In the material below, find the line with "Writer writer = new" and the line with "Fast and accurate", then output those two lines and every line between them, exactly.

= = = =

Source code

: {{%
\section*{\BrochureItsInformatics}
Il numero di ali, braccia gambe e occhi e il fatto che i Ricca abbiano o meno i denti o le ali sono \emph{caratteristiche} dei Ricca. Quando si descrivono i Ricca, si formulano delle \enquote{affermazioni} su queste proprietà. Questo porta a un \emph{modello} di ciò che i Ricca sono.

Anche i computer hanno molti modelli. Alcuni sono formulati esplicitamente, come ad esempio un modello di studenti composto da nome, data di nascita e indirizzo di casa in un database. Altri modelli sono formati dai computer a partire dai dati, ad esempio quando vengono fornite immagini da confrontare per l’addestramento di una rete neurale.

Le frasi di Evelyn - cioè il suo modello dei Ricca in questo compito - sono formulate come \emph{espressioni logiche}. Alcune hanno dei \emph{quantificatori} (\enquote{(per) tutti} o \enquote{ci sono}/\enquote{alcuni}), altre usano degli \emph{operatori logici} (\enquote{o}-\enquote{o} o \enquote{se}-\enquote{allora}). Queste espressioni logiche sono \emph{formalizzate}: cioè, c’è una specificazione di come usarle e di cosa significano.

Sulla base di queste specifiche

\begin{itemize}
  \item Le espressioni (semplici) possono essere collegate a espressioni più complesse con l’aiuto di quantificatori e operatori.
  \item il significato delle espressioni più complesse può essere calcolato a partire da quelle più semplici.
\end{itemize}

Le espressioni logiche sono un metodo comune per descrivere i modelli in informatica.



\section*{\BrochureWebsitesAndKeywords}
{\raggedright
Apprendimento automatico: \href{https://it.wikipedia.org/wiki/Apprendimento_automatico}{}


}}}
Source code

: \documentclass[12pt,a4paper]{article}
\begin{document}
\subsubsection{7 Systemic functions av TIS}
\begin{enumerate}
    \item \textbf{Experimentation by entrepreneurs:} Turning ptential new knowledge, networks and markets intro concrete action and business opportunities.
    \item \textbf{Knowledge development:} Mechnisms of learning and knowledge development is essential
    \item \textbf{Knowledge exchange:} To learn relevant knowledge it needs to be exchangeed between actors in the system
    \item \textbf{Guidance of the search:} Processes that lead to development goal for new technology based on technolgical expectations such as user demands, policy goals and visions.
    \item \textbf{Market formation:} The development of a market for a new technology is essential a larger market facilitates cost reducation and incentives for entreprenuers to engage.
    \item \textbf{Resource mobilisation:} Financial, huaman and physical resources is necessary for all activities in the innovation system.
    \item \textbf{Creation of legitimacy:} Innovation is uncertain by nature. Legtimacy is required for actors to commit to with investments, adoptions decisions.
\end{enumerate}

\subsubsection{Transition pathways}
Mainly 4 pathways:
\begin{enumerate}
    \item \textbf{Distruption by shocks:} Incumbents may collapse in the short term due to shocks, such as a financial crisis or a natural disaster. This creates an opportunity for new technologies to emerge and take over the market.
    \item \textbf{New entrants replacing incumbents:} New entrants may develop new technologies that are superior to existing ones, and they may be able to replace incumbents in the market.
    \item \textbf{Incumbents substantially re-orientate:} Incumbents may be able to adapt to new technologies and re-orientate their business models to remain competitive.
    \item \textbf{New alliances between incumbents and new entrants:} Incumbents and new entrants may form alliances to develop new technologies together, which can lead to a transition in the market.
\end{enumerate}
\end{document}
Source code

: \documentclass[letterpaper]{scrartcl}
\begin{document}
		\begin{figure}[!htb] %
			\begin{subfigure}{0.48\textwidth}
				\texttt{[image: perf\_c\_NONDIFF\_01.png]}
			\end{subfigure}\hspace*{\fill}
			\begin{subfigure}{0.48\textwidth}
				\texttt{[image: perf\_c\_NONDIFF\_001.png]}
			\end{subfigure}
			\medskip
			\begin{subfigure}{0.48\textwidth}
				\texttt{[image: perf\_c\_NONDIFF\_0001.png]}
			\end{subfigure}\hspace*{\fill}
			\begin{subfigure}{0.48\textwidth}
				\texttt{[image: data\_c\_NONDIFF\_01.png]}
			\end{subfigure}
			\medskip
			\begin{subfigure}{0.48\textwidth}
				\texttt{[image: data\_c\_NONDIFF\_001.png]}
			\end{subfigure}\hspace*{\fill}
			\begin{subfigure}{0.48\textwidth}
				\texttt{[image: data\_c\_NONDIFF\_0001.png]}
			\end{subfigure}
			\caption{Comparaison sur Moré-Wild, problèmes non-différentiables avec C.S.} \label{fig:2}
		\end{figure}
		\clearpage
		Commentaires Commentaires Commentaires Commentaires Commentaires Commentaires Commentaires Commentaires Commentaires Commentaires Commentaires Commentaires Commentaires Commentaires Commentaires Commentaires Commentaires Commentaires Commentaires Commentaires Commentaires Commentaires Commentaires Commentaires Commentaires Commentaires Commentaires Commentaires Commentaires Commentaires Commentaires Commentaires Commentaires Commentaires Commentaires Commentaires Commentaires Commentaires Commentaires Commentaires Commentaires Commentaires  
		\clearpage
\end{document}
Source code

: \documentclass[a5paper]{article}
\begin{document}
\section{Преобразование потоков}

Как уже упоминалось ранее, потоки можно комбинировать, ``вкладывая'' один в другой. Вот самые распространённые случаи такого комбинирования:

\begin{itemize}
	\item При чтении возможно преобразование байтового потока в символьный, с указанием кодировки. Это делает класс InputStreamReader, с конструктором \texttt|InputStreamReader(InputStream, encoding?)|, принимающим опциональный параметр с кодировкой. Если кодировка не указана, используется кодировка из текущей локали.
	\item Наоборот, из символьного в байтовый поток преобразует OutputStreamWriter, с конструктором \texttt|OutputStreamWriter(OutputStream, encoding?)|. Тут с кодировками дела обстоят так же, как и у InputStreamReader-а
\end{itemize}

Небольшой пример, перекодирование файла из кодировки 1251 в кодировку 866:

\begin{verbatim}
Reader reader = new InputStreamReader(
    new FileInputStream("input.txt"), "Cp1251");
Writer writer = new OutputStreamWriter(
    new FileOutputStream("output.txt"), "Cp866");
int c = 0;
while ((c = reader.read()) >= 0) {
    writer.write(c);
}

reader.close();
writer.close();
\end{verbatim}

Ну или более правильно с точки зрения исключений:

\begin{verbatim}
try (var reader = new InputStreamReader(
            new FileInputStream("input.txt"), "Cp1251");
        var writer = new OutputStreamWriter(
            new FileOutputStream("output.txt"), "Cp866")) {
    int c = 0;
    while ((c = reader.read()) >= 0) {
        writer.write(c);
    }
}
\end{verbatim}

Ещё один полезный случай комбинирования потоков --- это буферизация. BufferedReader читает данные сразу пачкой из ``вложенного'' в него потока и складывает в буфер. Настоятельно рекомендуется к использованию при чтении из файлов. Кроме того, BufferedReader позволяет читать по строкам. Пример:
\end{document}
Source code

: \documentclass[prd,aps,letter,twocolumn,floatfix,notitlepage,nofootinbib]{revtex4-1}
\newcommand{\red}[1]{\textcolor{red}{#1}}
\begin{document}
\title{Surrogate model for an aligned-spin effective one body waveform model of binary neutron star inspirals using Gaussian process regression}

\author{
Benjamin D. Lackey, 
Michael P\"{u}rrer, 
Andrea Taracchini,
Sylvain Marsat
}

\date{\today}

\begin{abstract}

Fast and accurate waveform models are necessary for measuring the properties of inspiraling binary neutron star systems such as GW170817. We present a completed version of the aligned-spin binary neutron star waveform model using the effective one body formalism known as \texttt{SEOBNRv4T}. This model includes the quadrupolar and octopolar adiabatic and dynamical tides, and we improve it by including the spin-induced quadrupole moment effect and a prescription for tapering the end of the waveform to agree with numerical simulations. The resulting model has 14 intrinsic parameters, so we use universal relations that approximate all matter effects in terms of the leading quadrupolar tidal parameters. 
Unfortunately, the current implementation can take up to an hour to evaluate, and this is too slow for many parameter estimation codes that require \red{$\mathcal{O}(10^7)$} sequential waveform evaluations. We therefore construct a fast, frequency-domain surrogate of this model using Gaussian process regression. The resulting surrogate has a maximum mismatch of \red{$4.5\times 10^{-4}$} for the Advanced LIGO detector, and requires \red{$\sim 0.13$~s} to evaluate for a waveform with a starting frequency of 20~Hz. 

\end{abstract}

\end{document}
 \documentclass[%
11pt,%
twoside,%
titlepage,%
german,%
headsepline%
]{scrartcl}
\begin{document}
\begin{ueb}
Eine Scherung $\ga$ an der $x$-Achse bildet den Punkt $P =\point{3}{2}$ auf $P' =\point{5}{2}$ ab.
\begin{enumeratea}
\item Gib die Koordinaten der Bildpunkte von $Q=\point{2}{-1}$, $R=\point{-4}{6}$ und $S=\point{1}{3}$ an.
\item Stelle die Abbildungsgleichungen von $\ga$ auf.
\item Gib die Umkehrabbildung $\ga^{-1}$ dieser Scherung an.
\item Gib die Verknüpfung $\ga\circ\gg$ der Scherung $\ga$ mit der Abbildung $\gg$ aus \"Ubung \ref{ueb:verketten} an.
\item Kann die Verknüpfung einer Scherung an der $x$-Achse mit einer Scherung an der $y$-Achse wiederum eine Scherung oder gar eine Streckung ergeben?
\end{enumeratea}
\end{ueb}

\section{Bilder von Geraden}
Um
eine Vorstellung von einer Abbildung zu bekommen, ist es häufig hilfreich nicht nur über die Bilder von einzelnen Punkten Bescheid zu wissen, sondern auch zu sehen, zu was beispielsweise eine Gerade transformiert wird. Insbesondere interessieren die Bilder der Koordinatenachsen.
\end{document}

= = = =

__Answer to this task__.
Writer writer = new OutputStreamWriter(
    new FileOutputStream("output.txt"), "Cp866");
int c = 0;
while ((c = reader.read()) >= 0) {
    writer.write(c);
}

reader.close();
writer.close();
\end{verbatim}

Ну или более правильно с точки зрения исключений:

\begin{verbatim}
try (var reader = new InputStreamReader(
            new FileInputStream("input.txt"), "Cp1251");
        var writer = new OutputStreamWriter(
            new FileOutputStream("output.txt"), "Cp866")) {
    int c = 0;
    while ((c = reader.read()) >= 0) {
        writer.write(c);
    }
}
\end{verbatim}

Ещё один полезный случай комбинирования потоков --- это буферизация. BufferedReader читает данные сразу пачкой из ``вложенного'' в него потока и складывает в буфер. Настоятельно рекомендуется к использованию при чтении из файлов. Кроме того, BufferedReader позволяет читать по строкам. Пример:
\end{document}
Source code

: \documentclass[prd,aps,letter,twocolumn,floatfix,notitlepage,nofootinbib]{revtex4-1}
\newcommand{\red}[1]{\textcolor{red}{#1}}
\begin{document}
\title{Surrogate model for an aligned-spin effective one body waveform model of binary neutron star inspirals using Gaussian process regression}

\author{
Benjamin D. Lackey, 
Michael P\"{u}rrer, 
Andrea Taracchini,
Sylvain Marsat
}

\date{\today}

\begin{abstract}

Fast and accurate waveform models are necessary for measuring the properties of inspiraling binary neutron star systems such as GW170817. We present a completed version of the aligned-spin binary neutron star waveform model using the effective one body formalism known as \texttt{SEOBNRv4T}. This model includes the quadrupolar and octopolar adiabatic and dynamical tides, and we improve it by including the spin-induced quadrupole moment effect and a prescription for tapering the end of the waveform to agree with numerical simulations. The resulting model has 14 intrinsic parameters, so we use universal relations that approximate all matter effects in terms of the leading quadrupolar tidal parameters. 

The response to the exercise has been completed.